Chapitre 1 : Le décès

comme dans un rêve
tu t'envoles
vers l'autre monde

et je garde ton souvenir, grand-mère....

Je commence ce journal intime aujourd'hui par l'annonce du décès de ma grand-mère. J'étais la seule présente pour la pleurer, mes parents vivent loin et ne souciaient plus d'elle depuis belle lurette. Elle aura fermé les yeux dan son sommeil, paisiblement, c'est déjà ça.

C'est son médecin qui m'a appelée à six heures ce matin, son cœur s'était arrêté moins d'une heure auparavant. J'ai pleuré en raccrochant, puis j'ai téléphoné à mes parents qui nétaient pas chez eux. Sans doute à une de leur "party", quelle vie nauséeuse !

Je me suis donc armée de courage, ai pris une douche rapide, donné à manger à Tyran, mon chat persan et suis partie slalomer dans la circulation matinale de Bruxelles pour me rendre chez elle.

Me garer près du palais de justice, prendre l'ascenceur des Marolles pour descendre jusque dans la rue Haute et arriver place du Jeu de Balle où se trouve la petite maison en coin qu'elle occupe. Saluer Bruno, le patron du café installé au rez de chaussée, il était déjà au courant, il m'a présenté ses condoléances d'un voix serrée. Il aimait beaucoup grand-mère, elle ne l'avait pas brusqué lors de ses ennuis financiers, "vous aurez tout le temps de me rembourser lorsque ça ira mieux"… Elle était comme ça, grand-mère.

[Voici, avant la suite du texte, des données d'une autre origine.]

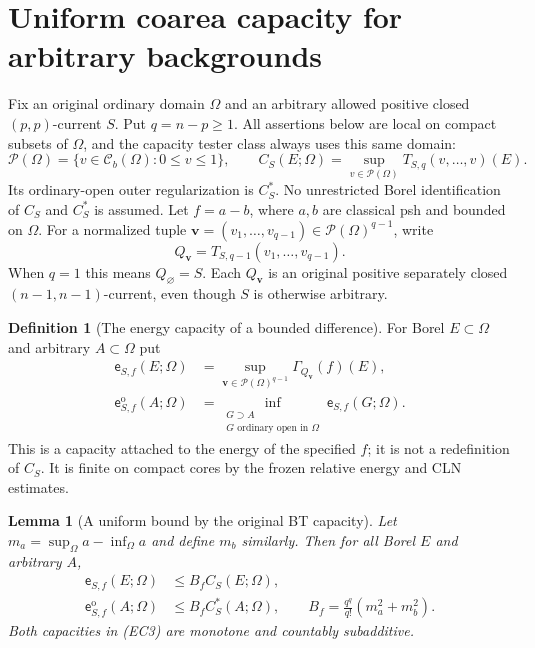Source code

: \documentclass[11pt,a4paper]{article}
\numberwithin{equation}{section}
\newtheorem{lemma}[theorem]{Lemma}
\theoremstyle{definition}
\newtheorem{definition}[theorem]{Definition}
\theoremstyle{remark}
\begin{document}
\section{Uniform coarea capacity for arbitrary backgrounds}
\label{sec:r11-uniform-coarea-capacity}

Fix an original ordinary domain $\Omega$ and an arbitrary
allowed positive closed $(p,p)$-current $S$.  Put $q=n-p\ge1$.
All assertions below are local on compact subsets of $\Omega$,
and the capacity tester class always uses this same domain:
\[
 \mathcal P(\Omega)
  =\{v\in\mathcal C_b(\Omega):0\le v\le1\},
 \qquad
 C_S(E;\Omega)
  =\sup_{v\in\mathcal P(\Omega)}T_{S,q}(v,\ldots,v)(E).
 \tag{EC1}
\]
Its ordinary-open outer regularization is $C_S^*$.
No unrestricted Borel identification of $C_S$ and $C_S^*$
is assumed.  Let $f=a-b$, where $a,b$ are classical psh and
bounded on $\Omega$.  For a normalized tuple
$\mathbf v=(v_1,\ldots,v_{q-1})\in\mathcal P(\Omega)^{q-1}$,
write
\[
 Q_{\mathbf v}=T_{S,q-1}(v_1,\ldots,v_{q-1}).
 \tag{EC2}
\]
When $q=1$ this means $Q_{\varnothing}=S$.
Each $Q_{\mathbf v}$ is an original positive separately closed
$(n-1,n-1)$-current, even though $S$ is otherwise arbitrary.

\begin{definition}[The energy capacity of a bounded difference]
\label{def:r11-energy-layer-capacity}
For Borel $E\subset\Omega$ and arbitrary $A\subset\Omega$ put
\[
 \begin{split}
 \mathsf e_{S,f}(E;\Omega)
    &=\sup_{\mathbf v\in\mathcal P(\Omega)^{q-1}}
                          \Gamma_{Q_{\mathbf v}}(f)(E),\\
 \mathsf e_{S,f}^{\mathrm o}(A;\Omega)
    &=\inf_{\substack{G\supset A\\G\text{ ordinary open in }\Omega}}
                                      \mathsf e_{S,f}(G;\Omega).
 \end{split}
 \tag{EC3}
\]
This is a capacity attached to the energy of the specified $f$;
it is not a redefinition of $C_S$.  It is finite on compact
cores by the frozen relative energy and CLN estimates.
\end{definition}

\begin{lemma}[A uniform bound by the original BT capacity]
\label{lem:r11-energy-layer-BT-bound}
Let $m_a=\sup_\Omega a-\inf_\Omega a$ and define $m_b$
similarly.  Then for all Borel $E$ and arbitrary $A$,
\[
 \begin{split}
 \mathsf e_{S,f}(E;\Omega)&\le B_f C_S(E;\Omega),\\
 \mathsf e_{S,f}^{\mathrm o}(A;\Omega)&\le B_f C_S^*(A;\Omega),
 \qquad
 B_f=\frac{q^q}{q!}(m_a^2+m_b^2).
 \end{split}
 \tag{EC4}
\]
Both capacities in (EC3) are monotone and countably subadditive.
\end{lemma}
\end{document}
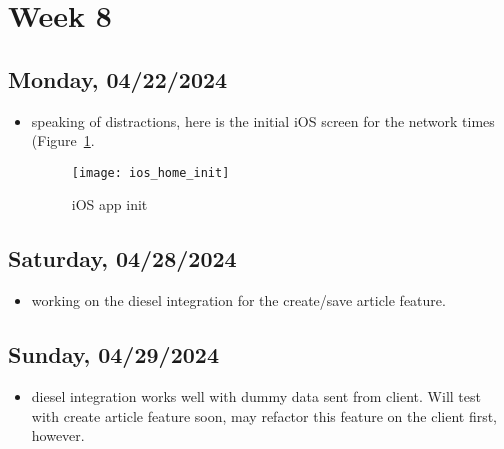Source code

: \newpage
\section{Week 8}
\subsection*{Monday, 04/22/2024}
\begin{itemize}
    \item speaking of distractions, here is the initial iOS screen for the
        network times (Figure~\ref{fig:ios_home_init}. 
        \begin{figure}[ht]
            \centering
            \texttt{[image: ios\_home\_init]}
            \captionsetup{labelfont=bf, textfont=it}
            \caption{iOS app init}
            \label{fig:ios_home_init}
        \end{figure}
\end{itemize}

\subsection*{Saturday, 04/28/2024}
\begin{itemize}
    \item working on the diesel integration for the create/save article feature.
\end{itemize}

\subsection*{Sunday, 04/29/2024}
\begin{itemize}
    \item diesel integration works well with dummy data sent from client. Will
        test with create article feature soon, may refactor this feature on the 
        client first, however.
\end{itemize}
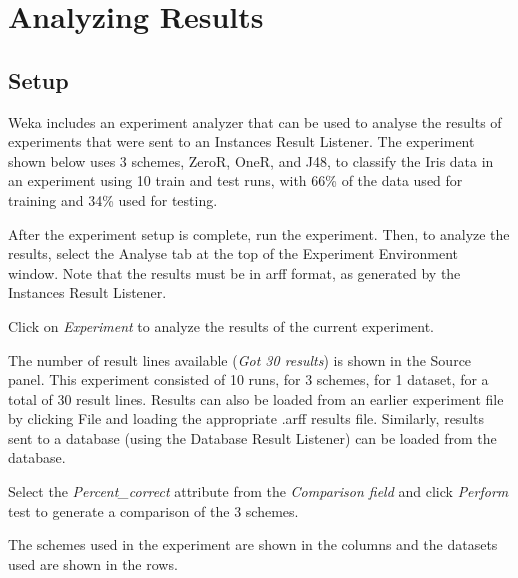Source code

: \documentclass[a4paper]{article}
\begin{document}

\newpage
\section{Analyzing Results}

\subsection{Setup}

Weka includes an experiment analyzer that can be used to analyse the results of experiments that were sent to an Instances Result Listener. The experiment shown below uses 3 schemes, ZeroR, OneR, and J48, to classify the Iris data in an experiment using 10 train and test runs, with 66\% of the data used for training and 34\% used for testing.
\begin{center}
\end{center}

After the experiment setup is complete, run the experiment. Then, to analyze the results, select the Analyse tab at the top of the Experiment Environment window. Note that the results must be in arff format, as generated by the Instances Result Listener.

Click on \textit{Experiment} to analyze the results of the current experiment.
\begin{center}
\end{center}

The number of result lines available (\textit{Got 30 results}) is shown in the Source panel. This experiment consisted of 10 runs, for 3 schemes, for 1 dataset, for a total of 30 result lines. Results can also be loaded from an earlier experiment file by clicking File and loading the appropriate .arff results file. Similarly, results sent to a database (using the Database Result Listener) can be loaded from the database.

Select the \textit{Percent\_correct} attribute from the \textit{Comparison field} and click \textit{Perform} test to generate a comparison of the 3 schemes.
\begin{center}
\end{center}

The schemes used in the experiment are shown in the columns and the datasets used are shown in the rows.
\end{document}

Monter les escaliers, mon cœur s'accélère. Je sors mes clés, j'ouvre la porte. L'infirmière de jour de grand-mère est là, pâle. Je la salue. Elle ne dit rien. Je vais dans la chambre, grand-mère est là couchée, paisible, on dirait qu'elle dort. Je dépose un baiser sur son front, mes larmes coulent toutes seules. Je reste là un moment, puis je regagne le salon. L'infirmière me dit que le docteur repassera vers midi avec l'acte de décès, puis s'en va, me laissant seule. Je respire, tente de sécher mes larmes et me dirige vers le secrétaire en vieux bois de rose où grand-mère rangeait ses papiers importants. Je l'ouvre, prend le dossier qu'elle m'avait préparée pour le jour où ça arriverait. Je prend le téléphone, m'installe dans un fauteuil, pose le dossier sur la table basse et commence à appeler.

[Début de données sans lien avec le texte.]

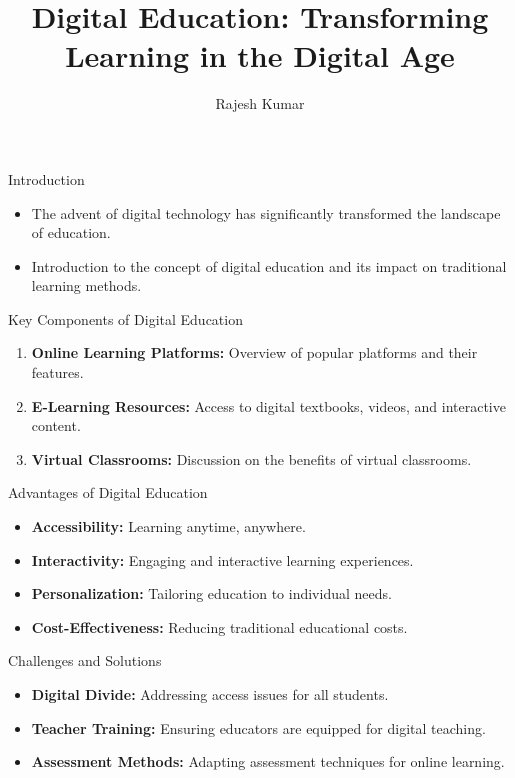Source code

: \documentclass{beamer}
\title{Digital Education: Transforming Learning in the Digital Age}
\author{Rajesh Kumar}
\date{}
\begin{document}
\begin{frame}
  \titlepage
\end{frame}

\begin{frame}{Introduction}
  \begin{itemize}
    \item The advent of digital technology has significantly transformed the landscape of education.
    \item Introduction to the concept of digital education and its impact on traditional learning methods.
  \end{itemize}
\end{frame}

\begin{frame}{Key Components of Digital Education}
  \begin{enumerate}
    \item \textbf{Online Learning Platforms:} Overview of popular platforms and their features.
    \item \textbf{E-Learning Resources:} Access to digital textbooks, videos, and interactive content.
    \item \textbf{Virtual Classrooms:} Discussion on the benefits of virtual classrooms.
  \end{enumerate}
\end{frame}

\begin{frame}{Advantages of Digital Education}
  \begin{itemize}
    \item \textbf{Accessibility:} Learning anytime, anywhere.
    \item \textbf{Interactivity:} Engaging and interactive learning experiences.
    \item \textbf{Personalization:} Tailoring education to individual needs.
    \item \textbf{Cost-Effectiveness:} Reducing traditional educational costs.
  \end{itemize}
\end{frame}

\begin{frame}{Challenges and Solutions}
  \begin{itemize}
    \item \textbf{Digital Divide:} Addressing access issues for all students.
    \item \textbf{Teacher Training:} Ensuring educators are equipped for digital teaching.
    \item \textbf{Assessment Methods:} Adapting assessment techniques for online learning.
  \end{itemize}
\end{frame}
\end{document}
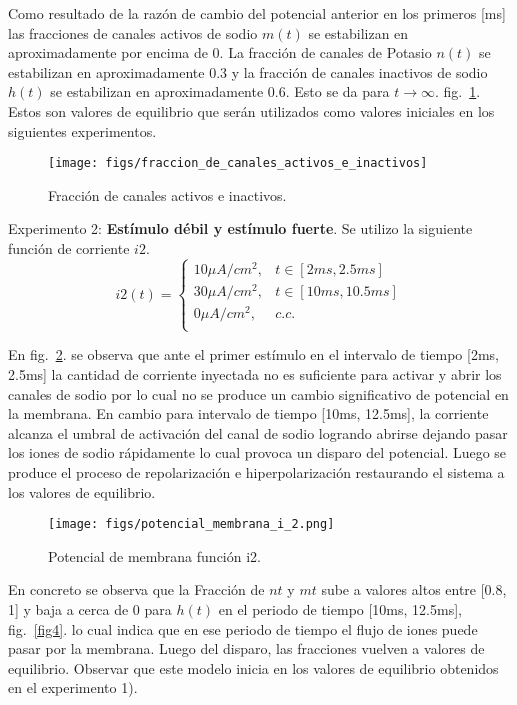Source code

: \documentclass[aps,prl,twocolumn,groupedaddress]{revtex4-2}
\begin{document}
Como resultado de la razón de cambio del potencial anterior en los primeros [ms] las fracciones de canales activos de sodio $m(t)$ se estabilizan en aproximadamente por encima de 0. La fracción de canales de Potasio $n(t)$ se estabilizan en aproximadamente 0.3 y la fracción de canales inactivos de sodio $h(t)$ se estabilizan en aproximadamente 0.6. Esto se da para ${t \to \infty}$. fig.~\ref{fig2}. Estos son valores de equilibrio que serán utilizados como valores iniciales en los siguientes experimentos.\\


\begin{figure}[h!]
\centering
\texttt{[image: figs/fraccion\_de\_canales\_activos\_e\_inactivos]}
\caption{Fracción de canales activos e inactivos. \label{fig2}}
\end{figure}


Experimento 2: \textbf{Estímulo débil y estímulo fuerte}. Se utilizo la siguiente función de corriente $i2$.\\
$$
i2(t) = \left\{
\begin{array}{ll}
10 \mu A/cm^2, & t\in [2ms, 2.5ms] \\
30 \mu A/cm^2, & t\in [10ms, 10.5ms] \\
0 \mu A/cm^2, & c.c. \\
\end{array}
\right.
$$

En fig.~\ref{fig3}. se observa que ante el primer estímulo en el intervalo de tiempo [2ms, 2.5ms] la cantidad de corriente inyectada no es suficiente para activar y abrir los canales de sodio por lo cual no se produce un cambio significativo de potencial en la membrana. En cambio para intervalo de tiempo [10ms, 12.5ms], la corriente alcanza el umbral de activación del canal de sodio logrando abrirse dejando pasar los iones de sodio rápidamente lo cual provoca un disparo del potencial. Luego se produce el proceso de repolarización e hiperpolarización  restaurando el sistema a los valores de equilibrio.\\


\begin{figure}[h!]
\centering
\texttt{[image: figs/potencial\_membrana\_i\_2.png]}
\caption{Potencial de membrana función i2. \label{fig3}}
\end{figure}

En concreto se observa que la Fracción de $nt$ y $mt$ sube a valores altos entre [0.8, 1] y baja a cerca de  0 para $h(t)$ en el periodo de tiempo [10ms, 12.5ms],
fig.~\ref{fig4}. lo cual indica que en ese periodo de tiempo el flujo de iones puede pasar por la membrana.
Luego del disparo, las fracciones vuelven a valores de equilibrio.
Observar que este modelo inicia en los valores de equilibrio obtenidos en el experimento 1).\\
\end{document}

10:28 Écrit par Masque dans Cycle 1 | Lien permanent | Commentaires (3) |  Facebook |

Commentaires

decouverte ça me rapelle des souvenirs ce textes..... je parcours ton blog..... bien!
de l'evasion, de l'evasion ..... et des compositions tres fines, litteraires, bises

Écrit par : la belle | 01/08/2005

content que ça te plaise chère amie... merci pour tes commentaires. Bises

Écrit par : le doge | 01/08/2005

trop bien! eh bien, je ne sais pas dire si c'est une histoire vraie mais bravo, j'adore! j'accroche plus là qu'aux trois mousquetaires!